In the past several decades, the incidence of melanoma has steadily risen. In the United States, as of 2012, it is estimated that 76,250 new cases of melanoma will develop and 9,180 patients will die of the disease.1 Data from 2006 to 2008 projects that 1 in 36 males and 1 in 55 females will develop invasive melanoma during their lifetime.1 The median age of diagnosis is 59 years. Furthermore, the projected increase in the incidence of melanoma may be underestimated due to unreported outpatient treatments of superficial and in situ melanomas. Melanoma is one of the leading cancers in terms of average years of life lost per death from disease.2 Melanoma has higher incidence rates in lightly pigmented Caucasians than in Hispanics, Asians, and African Americans.2 Estimates indicate that 82% to 85% of patients present with localized disease, 10% to 13% with regional disease, and 2% to 5% with distant metastatic disease.3 Melanoma is responsible for the majority of skin cancer-related deaths but is often cured when detected early. Outcome depends on the stage at presentation.

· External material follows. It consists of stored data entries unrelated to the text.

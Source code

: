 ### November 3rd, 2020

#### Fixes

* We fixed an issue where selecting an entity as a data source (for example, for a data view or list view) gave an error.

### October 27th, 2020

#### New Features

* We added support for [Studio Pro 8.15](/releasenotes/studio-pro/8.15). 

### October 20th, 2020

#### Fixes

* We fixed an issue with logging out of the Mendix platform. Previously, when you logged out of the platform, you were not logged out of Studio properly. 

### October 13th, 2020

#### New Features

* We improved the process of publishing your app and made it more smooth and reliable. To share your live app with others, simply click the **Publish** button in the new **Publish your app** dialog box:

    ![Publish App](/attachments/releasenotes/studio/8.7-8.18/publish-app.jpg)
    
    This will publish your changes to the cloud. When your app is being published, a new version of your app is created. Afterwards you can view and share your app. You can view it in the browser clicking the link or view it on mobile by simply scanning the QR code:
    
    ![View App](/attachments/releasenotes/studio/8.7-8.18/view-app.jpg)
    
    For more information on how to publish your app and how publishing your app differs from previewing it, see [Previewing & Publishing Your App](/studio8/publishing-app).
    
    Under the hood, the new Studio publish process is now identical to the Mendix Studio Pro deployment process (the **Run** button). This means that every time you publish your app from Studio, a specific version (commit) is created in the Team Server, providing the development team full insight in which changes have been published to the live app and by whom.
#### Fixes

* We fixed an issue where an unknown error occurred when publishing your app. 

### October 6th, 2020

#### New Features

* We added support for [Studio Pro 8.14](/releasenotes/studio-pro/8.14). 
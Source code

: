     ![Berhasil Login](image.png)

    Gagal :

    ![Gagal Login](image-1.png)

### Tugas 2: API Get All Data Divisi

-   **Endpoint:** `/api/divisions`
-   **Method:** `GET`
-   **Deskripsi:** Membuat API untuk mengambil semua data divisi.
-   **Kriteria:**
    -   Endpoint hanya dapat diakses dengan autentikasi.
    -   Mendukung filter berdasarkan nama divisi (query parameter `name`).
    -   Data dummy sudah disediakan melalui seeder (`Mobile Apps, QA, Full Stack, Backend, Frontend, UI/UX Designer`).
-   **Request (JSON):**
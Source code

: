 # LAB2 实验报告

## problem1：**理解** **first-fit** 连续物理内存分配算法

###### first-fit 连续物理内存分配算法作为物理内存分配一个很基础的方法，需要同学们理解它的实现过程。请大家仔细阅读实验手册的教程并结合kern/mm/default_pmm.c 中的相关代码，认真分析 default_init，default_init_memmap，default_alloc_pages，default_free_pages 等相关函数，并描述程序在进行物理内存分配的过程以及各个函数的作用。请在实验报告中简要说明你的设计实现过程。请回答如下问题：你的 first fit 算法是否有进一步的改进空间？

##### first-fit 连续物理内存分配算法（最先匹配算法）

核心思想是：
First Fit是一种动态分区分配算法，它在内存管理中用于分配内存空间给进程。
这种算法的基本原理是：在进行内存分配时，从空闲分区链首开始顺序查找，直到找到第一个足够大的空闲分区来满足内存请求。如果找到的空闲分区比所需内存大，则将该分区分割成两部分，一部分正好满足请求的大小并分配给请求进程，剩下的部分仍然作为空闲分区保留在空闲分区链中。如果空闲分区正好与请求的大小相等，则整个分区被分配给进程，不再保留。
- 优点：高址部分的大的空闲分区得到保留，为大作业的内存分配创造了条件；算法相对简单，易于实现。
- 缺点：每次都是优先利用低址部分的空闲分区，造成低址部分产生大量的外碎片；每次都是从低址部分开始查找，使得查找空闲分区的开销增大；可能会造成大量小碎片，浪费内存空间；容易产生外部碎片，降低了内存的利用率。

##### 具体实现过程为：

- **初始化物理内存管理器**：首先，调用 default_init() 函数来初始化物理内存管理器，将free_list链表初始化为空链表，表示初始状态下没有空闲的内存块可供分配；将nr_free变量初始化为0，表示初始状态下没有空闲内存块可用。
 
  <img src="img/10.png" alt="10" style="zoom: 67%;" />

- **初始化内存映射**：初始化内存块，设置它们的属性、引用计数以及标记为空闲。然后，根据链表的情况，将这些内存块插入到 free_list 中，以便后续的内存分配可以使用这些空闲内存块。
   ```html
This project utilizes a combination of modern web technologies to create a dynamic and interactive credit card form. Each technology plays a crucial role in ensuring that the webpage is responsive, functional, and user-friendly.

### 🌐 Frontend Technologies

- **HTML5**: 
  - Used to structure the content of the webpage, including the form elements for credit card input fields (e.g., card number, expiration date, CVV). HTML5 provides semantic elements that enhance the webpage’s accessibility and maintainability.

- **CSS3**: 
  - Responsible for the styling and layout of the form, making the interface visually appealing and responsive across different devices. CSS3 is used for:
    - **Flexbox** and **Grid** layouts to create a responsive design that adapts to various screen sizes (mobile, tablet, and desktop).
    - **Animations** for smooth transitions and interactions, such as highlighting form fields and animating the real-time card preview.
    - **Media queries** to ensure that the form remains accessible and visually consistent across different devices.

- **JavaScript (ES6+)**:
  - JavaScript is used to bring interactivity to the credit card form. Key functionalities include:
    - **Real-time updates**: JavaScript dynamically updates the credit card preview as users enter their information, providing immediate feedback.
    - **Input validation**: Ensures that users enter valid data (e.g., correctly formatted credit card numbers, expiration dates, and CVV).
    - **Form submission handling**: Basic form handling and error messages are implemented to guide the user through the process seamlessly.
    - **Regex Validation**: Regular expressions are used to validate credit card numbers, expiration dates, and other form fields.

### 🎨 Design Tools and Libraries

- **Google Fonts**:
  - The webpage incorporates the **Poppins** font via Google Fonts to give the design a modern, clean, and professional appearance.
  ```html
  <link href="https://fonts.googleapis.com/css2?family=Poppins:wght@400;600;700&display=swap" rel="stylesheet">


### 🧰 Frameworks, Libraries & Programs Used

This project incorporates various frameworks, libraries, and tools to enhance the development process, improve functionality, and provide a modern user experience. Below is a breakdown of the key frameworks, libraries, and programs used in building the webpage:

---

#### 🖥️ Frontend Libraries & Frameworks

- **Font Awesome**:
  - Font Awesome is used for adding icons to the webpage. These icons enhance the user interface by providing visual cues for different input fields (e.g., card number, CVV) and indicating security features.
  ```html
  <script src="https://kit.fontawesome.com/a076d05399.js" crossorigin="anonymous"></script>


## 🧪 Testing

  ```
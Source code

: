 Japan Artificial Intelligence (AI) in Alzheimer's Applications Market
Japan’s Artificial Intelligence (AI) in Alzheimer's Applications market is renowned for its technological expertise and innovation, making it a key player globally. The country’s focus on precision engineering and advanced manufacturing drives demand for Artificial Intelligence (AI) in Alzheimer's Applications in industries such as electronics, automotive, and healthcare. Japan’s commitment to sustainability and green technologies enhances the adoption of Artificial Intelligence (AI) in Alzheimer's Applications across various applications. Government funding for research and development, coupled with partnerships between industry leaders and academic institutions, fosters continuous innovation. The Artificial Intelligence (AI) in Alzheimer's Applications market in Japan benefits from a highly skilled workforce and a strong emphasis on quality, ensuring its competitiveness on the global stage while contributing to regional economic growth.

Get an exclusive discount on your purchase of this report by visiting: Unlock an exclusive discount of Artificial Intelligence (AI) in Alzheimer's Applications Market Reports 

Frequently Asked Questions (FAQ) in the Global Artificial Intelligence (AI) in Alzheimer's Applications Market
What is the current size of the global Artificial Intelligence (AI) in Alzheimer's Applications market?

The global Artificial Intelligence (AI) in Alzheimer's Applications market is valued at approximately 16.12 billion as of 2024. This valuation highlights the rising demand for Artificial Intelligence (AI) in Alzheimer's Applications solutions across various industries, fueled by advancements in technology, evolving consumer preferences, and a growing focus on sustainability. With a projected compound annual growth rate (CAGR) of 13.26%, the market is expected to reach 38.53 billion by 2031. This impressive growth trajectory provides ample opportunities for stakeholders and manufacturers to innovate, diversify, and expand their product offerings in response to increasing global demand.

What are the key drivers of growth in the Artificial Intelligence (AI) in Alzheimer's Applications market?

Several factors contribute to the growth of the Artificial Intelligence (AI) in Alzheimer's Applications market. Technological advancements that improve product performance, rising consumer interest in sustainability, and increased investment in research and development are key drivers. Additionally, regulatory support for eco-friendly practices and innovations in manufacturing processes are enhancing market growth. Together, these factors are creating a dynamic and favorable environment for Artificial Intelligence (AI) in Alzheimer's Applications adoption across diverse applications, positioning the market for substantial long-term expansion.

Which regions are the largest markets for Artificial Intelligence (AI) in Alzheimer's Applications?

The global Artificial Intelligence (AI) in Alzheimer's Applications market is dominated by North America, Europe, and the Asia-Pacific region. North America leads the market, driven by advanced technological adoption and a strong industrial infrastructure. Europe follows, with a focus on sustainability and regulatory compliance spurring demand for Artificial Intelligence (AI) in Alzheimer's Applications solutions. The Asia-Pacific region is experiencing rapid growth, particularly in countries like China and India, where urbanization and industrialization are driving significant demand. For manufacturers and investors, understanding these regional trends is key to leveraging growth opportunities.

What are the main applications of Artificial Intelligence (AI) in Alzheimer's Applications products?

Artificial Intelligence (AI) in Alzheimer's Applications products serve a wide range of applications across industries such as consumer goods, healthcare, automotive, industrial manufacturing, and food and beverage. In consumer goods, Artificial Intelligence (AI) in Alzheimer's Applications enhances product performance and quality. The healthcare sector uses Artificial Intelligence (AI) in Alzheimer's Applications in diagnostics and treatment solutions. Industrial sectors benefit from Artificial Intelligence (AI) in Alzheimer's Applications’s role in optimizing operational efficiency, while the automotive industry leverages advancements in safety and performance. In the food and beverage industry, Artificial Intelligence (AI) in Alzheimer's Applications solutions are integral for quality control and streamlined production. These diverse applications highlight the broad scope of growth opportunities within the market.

Strong evidence supports three histologic features of the primary tumor to be of high prognostic value: tumor (Breslow) thickness, the presence or absence of microscopic ulceration, and mitotic rate. All three are required components of the biopsy specimen’s pathology report.4 Maximum Breslow thickness is measured from the granular layer of the epidermis or the base of a superficial ulceration to the deepest depth of invasion by malignant cells to the nearest 0.1 mm, excluding extension into the adnexal adventitia. Microscopic ulceration is defined as tumor-induced full-thickness epidermal loss with subjacent dermal tumor and reactive dermal changes. Mitotic rate is measured as the number of dermal mitoses per square millimeter.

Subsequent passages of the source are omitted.